Document images with source code

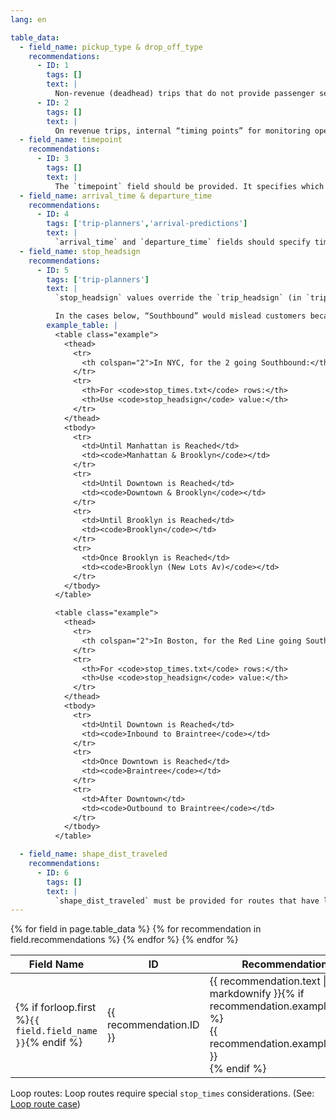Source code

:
```yaml
---
lang: en

table_data:
  - field_name: pickup_type & drop_off_type
    recommendations:
      - ID: 1
        tags: []
        text: |
          Non-revenue (deadhead) trips that do not provide passenger service should be marked with `pickup_type` and `drop_off_type` value of `1` for all `stop_times` rows.<!-- (13) -->
      - ID: 2
        tags: []
        text: |
          On revenue trips, internal “timing points” for monitoring operational performance and other places such as garages that a passenger cannot board should be marked with `pickup_type = 1` (no pickup available) and `drop_off_type = 1` (no drop off available). <!-- (46) -->
  - field_name: timepoint
    recommendations:
      - ID: 3
        tags: []
        text: |
          The `timepoint` field should be provided. It specifies which `stop_times` the operator will attempt to strictly adhere to (`timepoint=1`), and that other stop times are estimates (`timepoint=0`).<!-- (44) -->
  - field_name: arrival_time & departure_time
    recommendations:
      - ID: 4
        tags: ['trip-planners','arrival-predictions']
        text: |
          `arrival_time` and `departure_time` fields should specify time values whenever possible, including non-binding estimated or interpolated times between timepoints. <!-- (45) -->
  - field_name: stop_headsign
    recommendations:
      - ID: 5
        tags: ['trip-planners']
        text: |
          `stop_headsign` values override the `trip_headsign` (in `trips.txt`). `stop_headsign` values should be provided when the text displayed on the headsign changes during a trip. `stop_headsign` values do not “carry down” to subsequent stops, and therefore values must be repeated if the stop headsign remains the same. In general, headsign values should also correspond to signs in the stations. <!-- (47) -->

          In the cases below, “Southbound” would mislead customers because it is not used in the station signs.
        example_table: |
          <table class="example">
            <thead>
              <tr>
                <th colspan="2">In NYC, for the 2 going Southbound:</th>
              </tr>
              <tr>
                <th>For <code>stop_times.txt</code> rows:</th>
                <th>Use <code>stop_headsign</code> value:</th>
              </tr>
            </thead>
            <tbody>
              <tr>
                <td>Until Manhattan is Reached</td>
                <td><code>Manhattan & Brooklyn</code></td>
              </tr>
              <tr>
                <td>Until Downtown is Reached</td>
                <td><code>Downtown & Brooklyn</code></td>
              </tr>
              <tr>
                <td>Until Brooklyn is Reached</td>
                <td><code>Brooklyn</code></td>
              </tr>
              <tr>
                <td>Once Brooklyn is Reached</td>
                <td><code>Brooklyn (New Lots Av)</code></td>
              </tr>
            </tbody>
          </table>

          <table class="example">
            <thead>
              <tr>
                <th colspan="2">In Boston, for the Red Line going Southbound, for the Braintree branch:</th>
              </tr>
              <tr>
                <th>For <code>stop_times.txt</code> rows:</th>
                <th>Use <code>stop_headsign</code> value:</th>
              </tr>
            </thead>
            <tbody>
              <tr>
                <td>Until Downtown is Reached</td>
                <td><code>Inbound to Braintree</code></td>
              </tr>
              <tr>
                <td>Once Downtown is Reached</td>
                <td><code>Braintree</code></td>
              </tr>
              <tr>
                <td>After Downtown</td>
                <td><code>Outbound to Braintree</code></td>
              </tr>
            </tbody>
          </table>

  - field_name: shape_dist_traveled
    recommendations:
      - ID: 6
        tags: []
        text: |
          `shape_dist_traveled` must be provided for routes that have looping or inlining (the vehicle crosses or travels over the same portion of alignment in one trip). See the [`shapes.shape_dist_traveled`](#shapes_3) recommendation.<!-- (48) -->
---
```


<div class="table-wrapper">
  <table class="recommendation">
    <thead>
      <tr>
        <th>Field Name</th>
        <th>ID</th>
        <th>Recommendation</th>
      </tr>
    </thead>
    <tbody>
    {% for field in page.table_data %}
      {% for recommendation in field.recommendations %}
      <tr id="{{ page.slug }}_{{ recommendation.ID }}" class="anchor-row{% if forloop.first %} field-row{% endif %}{% for tag in recommendation.tags %} {{ tag }}{% endfor %}">
        <td>{% if forloop.first %}<code>{{ field.field_name }}</code>{% endif %}</td>
        <td><div class="anchor-node"><p>{{ recommendation.ID }}</p><a class="anchor-link" href="#{{ page.slug }}_{{ recommendation.ID }}"><i class="fa fa-link" aria-hidden="true"></i></a></div></td>
        <td>{{ recommendation.text | markdownify }}{% if recommendation.example_table %}<div class="table-wrapper">{{ recommendation.example_table }}</div>{% endif %}</td>
      </tr>
      {% endfor %}
    {% endfor %}
    </tbody>
  </table>
</div>

Loop routes: Loop routes require special `stop_times` considerations. (See: [Loop route case](/best-practices/#loop-routes))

# What is being asked
Using the entries above, return each line that includes the word "Reached".

# Answer for this exercise
                <td>Until Manhattan is Reached</td>
                <td>Until Downtown is Reached</td>
                <td>Until Brooklyn is Reached</td>
                <td>Once Brooklyn is Reached</td>
                <td>Until Downtown is Reached</td>
                <td>Once Downtown is Reached</td>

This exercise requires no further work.